Faith Merino · March 19, 2014 · Short URL:

But attitudes toward Internet censorship are largely influenced by education and income levels

Much of the world still isn’t online—two-thirds, to be exact (half of the world’s population lives on less than $2.50 a day, so, you know, priorities). But those numbers are changing as connectivity advances into emerging and developing countries.

Global attitudes toward Internet censorship are also changing as more young people in developing countries prioritize an uncensored Internet. A new Pew report published Wednesday reveals that majorities in 22 of the 24 countries it surveyed are opposed to Internet censorship, and that trend is likely to grow as younger Internet users grow and gain more decision-making power.

The survey, which polled some 22,000 people in 24 countries, found distinct trends among those who opposed Internet censorship and those who favored it. For example, countries in which the majority of people were online were more likely to have a majority opposing censorship, such as Venezuela (89%), Lebanon (86%), and Chile (86%). Latin American countries in particular (Venezuela, Mexico, Chile, Bolivia, Brazil, and Argentina) were more likely than others to have large majorities opposing government restrictions on the Internet.

It’s worth noting that in those countries with less Internet penetration, a large portion of respondents were more likely to say they didn’t have an opinion on the issue (which makes sense if you’re more concerned about your kid getting polio than the government monitoring your Tumblr account).

So it makes sense that younger users in developing countries (who are also more likely to use the Internet in the first place) are more likely to prioritize Internet freedom. Age gaps of 20 percentage points or more were found in Russia, Lebanon, Tunisia, Bolivia, and Senegal. In other words, while 80% of Russian respondents aged 18-29 favored Internet freedom, only 44% of those 50 and older did so.

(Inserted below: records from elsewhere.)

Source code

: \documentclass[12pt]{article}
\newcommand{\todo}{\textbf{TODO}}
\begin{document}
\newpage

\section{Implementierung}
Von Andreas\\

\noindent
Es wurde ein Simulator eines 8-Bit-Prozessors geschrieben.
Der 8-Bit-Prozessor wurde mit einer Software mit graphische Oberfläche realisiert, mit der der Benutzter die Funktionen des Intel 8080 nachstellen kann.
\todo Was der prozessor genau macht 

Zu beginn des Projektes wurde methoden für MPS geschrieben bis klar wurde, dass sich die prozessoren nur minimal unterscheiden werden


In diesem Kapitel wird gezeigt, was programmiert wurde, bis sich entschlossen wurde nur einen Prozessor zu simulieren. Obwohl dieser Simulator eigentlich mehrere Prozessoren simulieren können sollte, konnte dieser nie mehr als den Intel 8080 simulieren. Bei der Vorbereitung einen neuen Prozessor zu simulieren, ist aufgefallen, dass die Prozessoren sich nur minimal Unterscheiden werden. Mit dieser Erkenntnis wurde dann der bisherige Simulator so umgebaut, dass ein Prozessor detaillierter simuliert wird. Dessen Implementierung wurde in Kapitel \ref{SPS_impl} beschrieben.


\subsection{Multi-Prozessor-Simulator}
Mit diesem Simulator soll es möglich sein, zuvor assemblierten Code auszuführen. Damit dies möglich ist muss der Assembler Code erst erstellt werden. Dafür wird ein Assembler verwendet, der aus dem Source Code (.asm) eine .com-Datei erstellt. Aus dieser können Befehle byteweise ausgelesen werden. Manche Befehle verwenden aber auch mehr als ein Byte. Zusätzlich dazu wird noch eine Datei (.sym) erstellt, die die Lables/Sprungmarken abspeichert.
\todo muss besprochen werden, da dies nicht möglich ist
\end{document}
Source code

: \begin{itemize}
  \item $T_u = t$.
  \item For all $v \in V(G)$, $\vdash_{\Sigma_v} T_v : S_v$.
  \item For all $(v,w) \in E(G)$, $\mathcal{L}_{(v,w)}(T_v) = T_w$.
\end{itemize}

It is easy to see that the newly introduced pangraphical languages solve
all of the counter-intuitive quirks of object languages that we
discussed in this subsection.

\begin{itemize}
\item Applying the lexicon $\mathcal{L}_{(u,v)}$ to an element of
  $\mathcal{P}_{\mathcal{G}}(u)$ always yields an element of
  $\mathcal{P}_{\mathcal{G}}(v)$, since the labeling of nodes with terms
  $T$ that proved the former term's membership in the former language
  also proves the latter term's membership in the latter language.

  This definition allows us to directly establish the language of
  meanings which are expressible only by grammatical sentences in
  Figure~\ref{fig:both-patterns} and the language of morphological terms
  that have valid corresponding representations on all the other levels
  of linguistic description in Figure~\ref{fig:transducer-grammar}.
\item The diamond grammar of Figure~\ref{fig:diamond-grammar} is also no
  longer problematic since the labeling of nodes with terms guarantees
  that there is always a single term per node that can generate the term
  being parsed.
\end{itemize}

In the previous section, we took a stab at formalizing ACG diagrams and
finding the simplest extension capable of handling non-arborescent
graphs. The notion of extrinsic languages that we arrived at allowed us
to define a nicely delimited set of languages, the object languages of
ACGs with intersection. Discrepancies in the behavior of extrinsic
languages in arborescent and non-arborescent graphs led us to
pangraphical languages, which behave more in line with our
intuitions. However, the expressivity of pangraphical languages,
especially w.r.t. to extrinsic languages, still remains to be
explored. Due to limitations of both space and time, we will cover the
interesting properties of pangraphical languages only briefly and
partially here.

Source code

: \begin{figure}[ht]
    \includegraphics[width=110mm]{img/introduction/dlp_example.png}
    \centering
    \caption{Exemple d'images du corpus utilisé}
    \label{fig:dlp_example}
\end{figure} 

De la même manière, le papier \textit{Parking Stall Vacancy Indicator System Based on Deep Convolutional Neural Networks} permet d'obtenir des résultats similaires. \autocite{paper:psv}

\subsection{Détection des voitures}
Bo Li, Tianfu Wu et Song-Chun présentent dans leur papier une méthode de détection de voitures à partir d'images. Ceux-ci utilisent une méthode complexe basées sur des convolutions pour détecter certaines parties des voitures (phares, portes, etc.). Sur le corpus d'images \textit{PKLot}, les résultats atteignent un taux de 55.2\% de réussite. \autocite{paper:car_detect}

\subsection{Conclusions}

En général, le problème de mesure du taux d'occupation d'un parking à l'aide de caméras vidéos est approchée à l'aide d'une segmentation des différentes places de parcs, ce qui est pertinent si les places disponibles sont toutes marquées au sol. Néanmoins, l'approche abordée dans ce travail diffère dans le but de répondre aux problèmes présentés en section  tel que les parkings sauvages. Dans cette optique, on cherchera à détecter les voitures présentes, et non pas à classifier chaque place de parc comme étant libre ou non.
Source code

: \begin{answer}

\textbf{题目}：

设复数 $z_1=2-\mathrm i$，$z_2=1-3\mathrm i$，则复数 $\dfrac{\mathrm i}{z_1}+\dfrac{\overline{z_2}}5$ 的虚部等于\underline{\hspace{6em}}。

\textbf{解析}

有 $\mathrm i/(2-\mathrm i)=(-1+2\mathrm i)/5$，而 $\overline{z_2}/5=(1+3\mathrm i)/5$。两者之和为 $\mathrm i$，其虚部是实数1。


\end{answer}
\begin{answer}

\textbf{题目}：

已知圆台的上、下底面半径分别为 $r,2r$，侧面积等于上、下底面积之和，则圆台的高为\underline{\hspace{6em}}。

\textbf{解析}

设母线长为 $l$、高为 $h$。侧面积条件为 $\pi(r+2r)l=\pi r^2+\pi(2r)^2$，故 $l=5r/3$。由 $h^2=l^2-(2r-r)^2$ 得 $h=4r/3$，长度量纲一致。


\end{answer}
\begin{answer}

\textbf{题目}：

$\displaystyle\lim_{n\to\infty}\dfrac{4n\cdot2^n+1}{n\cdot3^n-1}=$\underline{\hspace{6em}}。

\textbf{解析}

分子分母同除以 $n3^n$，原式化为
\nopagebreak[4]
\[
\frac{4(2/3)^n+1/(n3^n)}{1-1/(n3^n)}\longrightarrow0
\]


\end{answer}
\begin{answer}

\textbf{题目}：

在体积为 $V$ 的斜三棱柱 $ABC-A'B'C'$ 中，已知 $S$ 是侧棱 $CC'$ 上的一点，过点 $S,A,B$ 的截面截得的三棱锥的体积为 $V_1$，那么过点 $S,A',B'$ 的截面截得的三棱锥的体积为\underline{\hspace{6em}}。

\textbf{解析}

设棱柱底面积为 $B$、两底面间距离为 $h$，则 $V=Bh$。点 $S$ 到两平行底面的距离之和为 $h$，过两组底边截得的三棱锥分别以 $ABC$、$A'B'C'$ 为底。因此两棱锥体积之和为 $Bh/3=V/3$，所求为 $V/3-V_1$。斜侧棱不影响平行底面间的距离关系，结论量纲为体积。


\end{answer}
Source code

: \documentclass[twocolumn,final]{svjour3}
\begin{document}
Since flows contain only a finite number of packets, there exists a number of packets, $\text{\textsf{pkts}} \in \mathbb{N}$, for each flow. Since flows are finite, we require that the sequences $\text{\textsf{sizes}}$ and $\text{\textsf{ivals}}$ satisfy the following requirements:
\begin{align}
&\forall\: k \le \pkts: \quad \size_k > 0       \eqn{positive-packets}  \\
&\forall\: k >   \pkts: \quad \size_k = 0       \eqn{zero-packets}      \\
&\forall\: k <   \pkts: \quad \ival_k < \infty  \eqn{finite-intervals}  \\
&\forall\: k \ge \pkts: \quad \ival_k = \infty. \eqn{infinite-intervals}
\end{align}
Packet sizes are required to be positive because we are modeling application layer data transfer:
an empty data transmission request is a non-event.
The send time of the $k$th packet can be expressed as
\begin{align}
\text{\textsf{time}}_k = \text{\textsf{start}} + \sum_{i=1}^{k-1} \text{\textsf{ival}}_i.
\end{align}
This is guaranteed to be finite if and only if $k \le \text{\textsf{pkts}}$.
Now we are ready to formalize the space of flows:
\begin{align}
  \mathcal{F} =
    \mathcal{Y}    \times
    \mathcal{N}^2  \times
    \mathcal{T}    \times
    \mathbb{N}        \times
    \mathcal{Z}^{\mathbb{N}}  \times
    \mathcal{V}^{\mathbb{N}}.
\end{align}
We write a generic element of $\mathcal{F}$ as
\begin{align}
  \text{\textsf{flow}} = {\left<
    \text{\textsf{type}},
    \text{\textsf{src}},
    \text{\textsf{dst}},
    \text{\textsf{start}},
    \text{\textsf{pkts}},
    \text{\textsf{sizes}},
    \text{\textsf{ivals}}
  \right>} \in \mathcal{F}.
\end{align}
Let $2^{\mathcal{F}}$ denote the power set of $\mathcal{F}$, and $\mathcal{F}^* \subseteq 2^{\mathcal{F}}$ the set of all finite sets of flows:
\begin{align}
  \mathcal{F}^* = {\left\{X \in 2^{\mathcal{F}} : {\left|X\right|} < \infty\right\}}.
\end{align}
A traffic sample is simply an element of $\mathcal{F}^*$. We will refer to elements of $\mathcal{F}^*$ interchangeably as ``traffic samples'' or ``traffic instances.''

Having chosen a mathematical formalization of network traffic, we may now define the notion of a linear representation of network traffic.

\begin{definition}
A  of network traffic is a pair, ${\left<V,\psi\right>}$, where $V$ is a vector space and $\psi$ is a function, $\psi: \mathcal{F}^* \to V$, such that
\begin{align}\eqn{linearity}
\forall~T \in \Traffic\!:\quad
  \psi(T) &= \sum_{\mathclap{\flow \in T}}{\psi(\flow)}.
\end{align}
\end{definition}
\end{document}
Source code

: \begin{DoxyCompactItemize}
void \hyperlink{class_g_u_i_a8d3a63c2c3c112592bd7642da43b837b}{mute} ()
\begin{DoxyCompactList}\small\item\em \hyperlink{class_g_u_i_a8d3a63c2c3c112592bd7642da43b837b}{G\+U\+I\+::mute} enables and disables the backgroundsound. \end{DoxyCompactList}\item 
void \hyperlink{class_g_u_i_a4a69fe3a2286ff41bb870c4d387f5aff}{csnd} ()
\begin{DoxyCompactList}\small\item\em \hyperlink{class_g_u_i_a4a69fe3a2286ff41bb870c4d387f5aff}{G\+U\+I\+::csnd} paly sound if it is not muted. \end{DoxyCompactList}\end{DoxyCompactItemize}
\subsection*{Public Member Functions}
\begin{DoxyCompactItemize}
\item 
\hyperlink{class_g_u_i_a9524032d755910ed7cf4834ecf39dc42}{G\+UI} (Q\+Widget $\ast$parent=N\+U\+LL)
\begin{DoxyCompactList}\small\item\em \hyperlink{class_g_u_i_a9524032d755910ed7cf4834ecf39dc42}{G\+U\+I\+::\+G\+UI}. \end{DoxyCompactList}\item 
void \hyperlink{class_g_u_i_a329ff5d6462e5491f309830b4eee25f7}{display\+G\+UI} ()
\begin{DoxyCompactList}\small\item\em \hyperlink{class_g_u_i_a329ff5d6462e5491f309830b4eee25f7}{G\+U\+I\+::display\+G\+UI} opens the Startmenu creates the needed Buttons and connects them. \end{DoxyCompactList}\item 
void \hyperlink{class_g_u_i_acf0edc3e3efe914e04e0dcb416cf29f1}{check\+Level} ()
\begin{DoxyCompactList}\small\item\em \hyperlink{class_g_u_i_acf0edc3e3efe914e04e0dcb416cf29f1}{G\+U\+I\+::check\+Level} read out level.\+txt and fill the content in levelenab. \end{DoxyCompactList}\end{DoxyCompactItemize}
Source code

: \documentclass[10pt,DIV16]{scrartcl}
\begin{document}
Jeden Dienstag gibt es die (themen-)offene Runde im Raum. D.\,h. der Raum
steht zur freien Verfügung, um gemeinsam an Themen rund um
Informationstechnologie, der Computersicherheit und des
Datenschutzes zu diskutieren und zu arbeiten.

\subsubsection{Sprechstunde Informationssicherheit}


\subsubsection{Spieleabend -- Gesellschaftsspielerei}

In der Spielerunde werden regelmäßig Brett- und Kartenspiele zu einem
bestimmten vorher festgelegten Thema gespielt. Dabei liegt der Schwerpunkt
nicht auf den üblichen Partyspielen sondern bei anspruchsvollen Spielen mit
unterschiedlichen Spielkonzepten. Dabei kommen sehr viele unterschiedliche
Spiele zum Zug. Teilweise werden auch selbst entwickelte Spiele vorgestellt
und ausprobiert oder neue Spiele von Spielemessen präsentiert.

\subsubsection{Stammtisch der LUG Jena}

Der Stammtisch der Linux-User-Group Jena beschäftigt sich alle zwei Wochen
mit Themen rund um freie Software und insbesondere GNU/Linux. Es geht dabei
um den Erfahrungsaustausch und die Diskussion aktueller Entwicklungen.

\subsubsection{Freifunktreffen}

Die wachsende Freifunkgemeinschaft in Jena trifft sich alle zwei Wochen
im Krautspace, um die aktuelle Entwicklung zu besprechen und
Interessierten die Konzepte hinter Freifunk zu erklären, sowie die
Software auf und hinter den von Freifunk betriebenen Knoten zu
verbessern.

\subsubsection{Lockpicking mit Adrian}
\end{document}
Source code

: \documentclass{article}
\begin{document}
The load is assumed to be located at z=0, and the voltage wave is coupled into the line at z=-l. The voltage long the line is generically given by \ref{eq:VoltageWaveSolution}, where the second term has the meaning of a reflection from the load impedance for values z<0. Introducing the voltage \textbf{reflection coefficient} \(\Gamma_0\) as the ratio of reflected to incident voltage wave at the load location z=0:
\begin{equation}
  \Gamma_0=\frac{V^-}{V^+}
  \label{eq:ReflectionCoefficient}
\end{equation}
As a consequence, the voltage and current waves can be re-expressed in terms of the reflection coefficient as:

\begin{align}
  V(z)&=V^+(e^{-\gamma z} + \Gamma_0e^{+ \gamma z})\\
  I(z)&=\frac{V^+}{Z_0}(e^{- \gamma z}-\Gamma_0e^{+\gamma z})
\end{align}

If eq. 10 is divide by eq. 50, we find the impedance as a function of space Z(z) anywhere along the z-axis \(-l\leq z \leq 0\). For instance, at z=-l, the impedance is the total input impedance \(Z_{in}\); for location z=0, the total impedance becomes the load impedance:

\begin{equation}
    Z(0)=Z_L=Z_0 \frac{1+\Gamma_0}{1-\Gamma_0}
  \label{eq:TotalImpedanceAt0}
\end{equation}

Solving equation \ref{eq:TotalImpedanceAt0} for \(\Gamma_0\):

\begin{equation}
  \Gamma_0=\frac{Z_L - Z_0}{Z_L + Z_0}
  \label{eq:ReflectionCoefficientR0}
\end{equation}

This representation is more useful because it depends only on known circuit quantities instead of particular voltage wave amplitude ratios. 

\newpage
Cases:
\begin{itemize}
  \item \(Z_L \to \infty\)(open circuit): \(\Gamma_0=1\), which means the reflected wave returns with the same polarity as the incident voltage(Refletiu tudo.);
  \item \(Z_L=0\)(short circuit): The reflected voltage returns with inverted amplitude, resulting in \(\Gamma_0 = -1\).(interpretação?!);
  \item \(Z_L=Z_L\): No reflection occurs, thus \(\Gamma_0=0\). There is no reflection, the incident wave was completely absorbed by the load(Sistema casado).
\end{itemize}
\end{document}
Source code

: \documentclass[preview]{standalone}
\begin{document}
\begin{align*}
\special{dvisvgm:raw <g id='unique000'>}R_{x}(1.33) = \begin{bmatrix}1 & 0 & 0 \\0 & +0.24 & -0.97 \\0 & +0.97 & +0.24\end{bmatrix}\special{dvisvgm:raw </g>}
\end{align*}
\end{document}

Education and income also play a large role in how respondents viewed Internet censorship. In Tunisia, for example, where only 56% of respondents were opposed to censorship, that number jumps to 73% among college graduates. That’s compared to 54% of those without college degrees.

Similarly, 71% of high-income Kenyans favored Internet freedom, compared to just 44% of low-income Kenyans. Likewise, 78% of high-income Russians oppose censorship, compared to 52% of low-income Russians.

On the one hand, it seems reasonable to expect these numbers to grow as younger Internet users mature and Internet penetration reaches more of the world’s population. On the other hand, the study clearly shows that education and income also play a vital role in protecting a free Internet. Currently, 80% the world’s population lives on less than $10 a day and in countries with widening income differentials. If that trend continues, it’s likely to spell trouble for a free, unrestricted Internet.